Universal rule: Set the hook with a firm sideways sweep, not a vertical rod lift. The sideways sweep drives the hook into the corner of the bass’s mouth; a vertical lift can pull the lure straight up out of the open mouth.

Best Conditions for Topwater

Condition Rating Notes
Dawn, calm water Excellent Best overall topwater window
Evening, low light Excellent Bass move shallow to feed
Overcast, mild wind Very good Extended topwater window all day
Schooling fish surface Very good Cast into the school immediately
Bright midday, clear Poor Bass retreat to shade and depth
Cold water (below 55°F) Poor Bass less surface-active
Rough, choppy water Poor Lure control difficult; bass cannot track

Seasonal Topwater Guide

Spring (March-May): Walk-the-dog and poppers around spawning flats and shallow cover. Pre-spawn bass are aggressive topwater biters in 60°F+ water.

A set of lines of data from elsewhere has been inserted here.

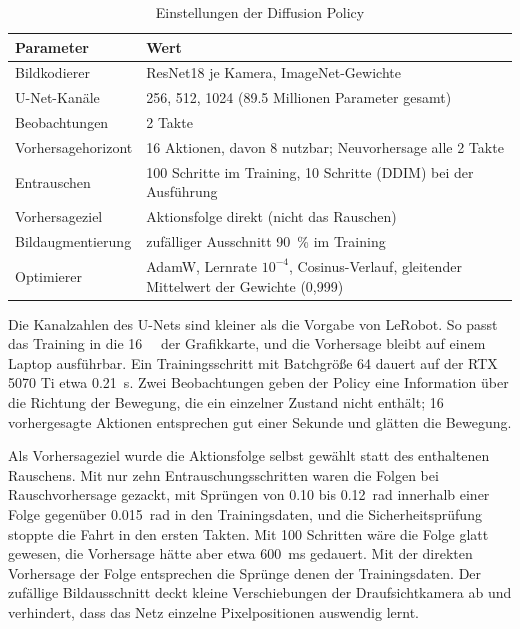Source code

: \begin{table}[htbp]
  \centering
  \caption{Einstellungen der Diffusion Policy}
  \label{tab:m4-hyper}
  \begin{tabularx}{\textwidth}{@{}l X@{}}
    \toprule
    Parameter & Wert \\
    \midrule
    Bildkodierer & ResNet18 je Kamera, ImageNet-Gewichte \\
    U-Net-Kanäle & 256, 512, 1024 (\num{89.5} Millionen Parameter gesamt) \\
    Beobachtungen & 2 Takte \\
    Vorhersagehorizont & 16 Aktionen, davon 8 nutzbar; Neuvorhersage alle 2 Takte \\
    Entrauschen & 100 Schritte im Training, 10 Schritte (DDIM) bei der Ausführung \\
    Vorhersageziel & Aktionsfolge direkt (nicht das Rauschen) \\
    Bildaugmentierung & zufälliger Ausschnitt \SI{90}{\percent} im Training \\
    Optimierer & AdamW, Lernrate $10^{-4}$, Cosinus-Verlauf, gleitender Mittelwert der
                 Gewichte (0,999) \\
    \bottomrule
  \end{tabularx}
\end{table}

Die Kanalzahlen des U-Nets sind kleiner als die Vorgabe von LeRobot. So passt das Training in die
\SI{16}{\giga\byte} der Grafikkarte, und die Vorhersage bleibt auf einem Laptop ausführbar. Ein
Trainingsschritt mit Batchgröße 64 dauert auf der RTX 5070 Ti etwa \SI{0.21}{\second}. Zwei
Beobachtungen geben der Policy eine Information über die Richtung der Bewegung, die ein einzelner
Zustand nicht enthält; 16 vorhergesagte Aktionen entsprechen gut einer Sekunde und glätten die
Bewegung.

Als Vorhersageziel wurde die Aktionsfolge selbst gewählt statt des enthaltenen Rauschens. Mit nur
zehn Entrauschungsschritten waren die Folgen bei Rauschvorhersage gezackt, mit Sprüngen von
\num{0.10} bis \SI{0.12}{rad} innerhalb einer Folge gegenüber \SI{0.015}{rad} in den
Trainingsdaten, und die Sicherheitsprüfung stoppte die Fahrt in den ersten Takten. Mit 100
Schritten wäre die Folge glatt gewesen, die Vorhersage hätte aber etwa \SI{600}{\milli\second}
gedauert. Mit der direkten Vorhersage der Folge entsprechen die Sprünge denen der
Trainingsdaten. Der zufällige Bildausschnitt deckt kleine Verschiebungen der Draufsichtkamera ab
und verhindert, dass das Netz einzelne Pixelpositionen auswendig lernt.

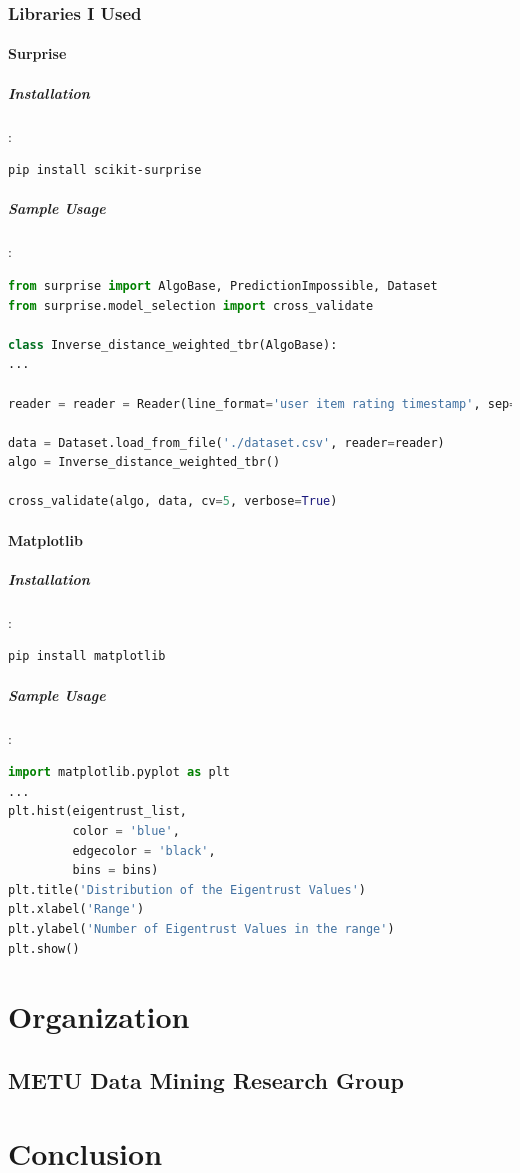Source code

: \documentclass[12pt]{article}
\begin{document}
\subsubsection{Libraries I Used}
\paragraph{Surprise}
\subparagraph{Installation}:
\begin{lstlisting}[language=bash]
 pip install scikit-surprise
\end{lstlisting}

\subparagraph{Sample Usage}:
\begin{lstlisting}[language=python, caption=Surprise example]
from surprise import AlgoBase, PredictionImpossible, Dataset
from surprise.model_selection import cross_validate

class Inverse_distance_weighted_tbr(AlgoBase):
...

reader = reader = Reader(line_format='user item rating timestamp', sep=';', rating_scale=(1, 5))

data = Dataset.load_from_file('./dataset.csv', reader=reader)
algo = Inverse_distance_weighted_tbr()

cross_validate(algo, data, cv=5, verbose=True)
\end{lstlisting}

\paragraph{Matplotlib}
\subparagraph{Installation}:
\begin{lstlisting}[language=bash]
pip install matplotlib
\end{lstlisting}

\subparagraph{Sample Usage}:
\begin{lstlisting}[language=python, caption=Matplotlib example]
import matplotlib.pyplot as plt
...
plt.hist(eigentrust_list, 
		 color = 'blue', 
		 edgecolor = 'black',
		 bins = bins)
plt.title('Distribution of the Eigentrust Values')
plt.xlabel('Range')
plt.ylabel('Number of Eigentrust Values in the range')
plt.show() 
\end{lstlisting}

\section{Organization}
\subsection{METU Data Mining Research Group}

\section{Conclusion}



\end{document}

Summer (June-August): Buzzbaits and frogs at dawn and dusk. Hollow frogs all day in heavy vegetation. Walking baits for schooling fish on open water.

Fall (September-November): Walking baits and buzzbaits for shad-chasing bass. Fall schooling activity can produce explosive topwater throughout the day.

Winter (December-February): Minimal topwater — finesse and bottom presentations are more effective in cold water.